BEGIN Supplied material
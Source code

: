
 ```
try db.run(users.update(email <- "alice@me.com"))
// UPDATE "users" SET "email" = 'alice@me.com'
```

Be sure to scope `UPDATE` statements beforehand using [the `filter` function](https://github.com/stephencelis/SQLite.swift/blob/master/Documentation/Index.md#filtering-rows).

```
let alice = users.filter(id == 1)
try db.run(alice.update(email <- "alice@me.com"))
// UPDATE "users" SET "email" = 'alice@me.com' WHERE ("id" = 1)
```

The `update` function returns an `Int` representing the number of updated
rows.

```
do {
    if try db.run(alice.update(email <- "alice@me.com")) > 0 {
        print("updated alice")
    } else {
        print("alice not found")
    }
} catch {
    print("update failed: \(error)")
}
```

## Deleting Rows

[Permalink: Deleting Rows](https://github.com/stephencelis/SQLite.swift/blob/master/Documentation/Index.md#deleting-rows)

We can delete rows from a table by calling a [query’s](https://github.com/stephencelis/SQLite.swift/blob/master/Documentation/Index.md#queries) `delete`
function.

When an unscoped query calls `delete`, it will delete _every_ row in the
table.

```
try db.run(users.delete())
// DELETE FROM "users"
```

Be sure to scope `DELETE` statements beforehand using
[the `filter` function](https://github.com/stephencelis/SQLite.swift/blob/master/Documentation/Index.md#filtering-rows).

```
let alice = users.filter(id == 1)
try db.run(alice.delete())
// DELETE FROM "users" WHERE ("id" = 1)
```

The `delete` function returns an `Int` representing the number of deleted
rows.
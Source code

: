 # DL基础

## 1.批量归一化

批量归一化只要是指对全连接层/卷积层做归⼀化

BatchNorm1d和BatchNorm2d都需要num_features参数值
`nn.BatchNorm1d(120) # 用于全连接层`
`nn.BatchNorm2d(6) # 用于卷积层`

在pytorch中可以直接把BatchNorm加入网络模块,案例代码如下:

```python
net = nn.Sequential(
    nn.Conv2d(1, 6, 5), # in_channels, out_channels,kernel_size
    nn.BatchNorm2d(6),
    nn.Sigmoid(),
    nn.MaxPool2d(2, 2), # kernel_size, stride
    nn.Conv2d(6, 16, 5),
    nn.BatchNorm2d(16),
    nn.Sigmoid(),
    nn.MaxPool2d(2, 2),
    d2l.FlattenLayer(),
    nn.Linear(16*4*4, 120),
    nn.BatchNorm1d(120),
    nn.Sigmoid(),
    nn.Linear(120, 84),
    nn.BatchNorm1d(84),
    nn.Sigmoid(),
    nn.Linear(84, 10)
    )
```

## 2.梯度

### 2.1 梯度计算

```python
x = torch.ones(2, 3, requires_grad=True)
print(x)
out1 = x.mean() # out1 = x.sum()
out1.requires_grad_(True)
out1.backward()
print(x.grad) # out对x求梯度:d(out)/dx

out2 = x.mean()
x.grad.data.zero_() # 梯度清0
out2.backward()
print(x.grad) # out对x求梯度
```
END Supplied material
__Instructions to follow__. Scan the records above and report every line with the string "filter".

__Task result__.
Be sure to scope `UPDATE` statements beforehand using [the `filter` function](https://github.com/stephencelis/SQLite.swift/blob/master/Documentation/Index.md#filtering-rows).
let alice = users.filter(id == 1)
[the `filter` function](https://github.com/stephencelis/SQLite.swift/blob/master/Documentation/Index.md#filtering-rows).
let alice = users.filter(id == 1)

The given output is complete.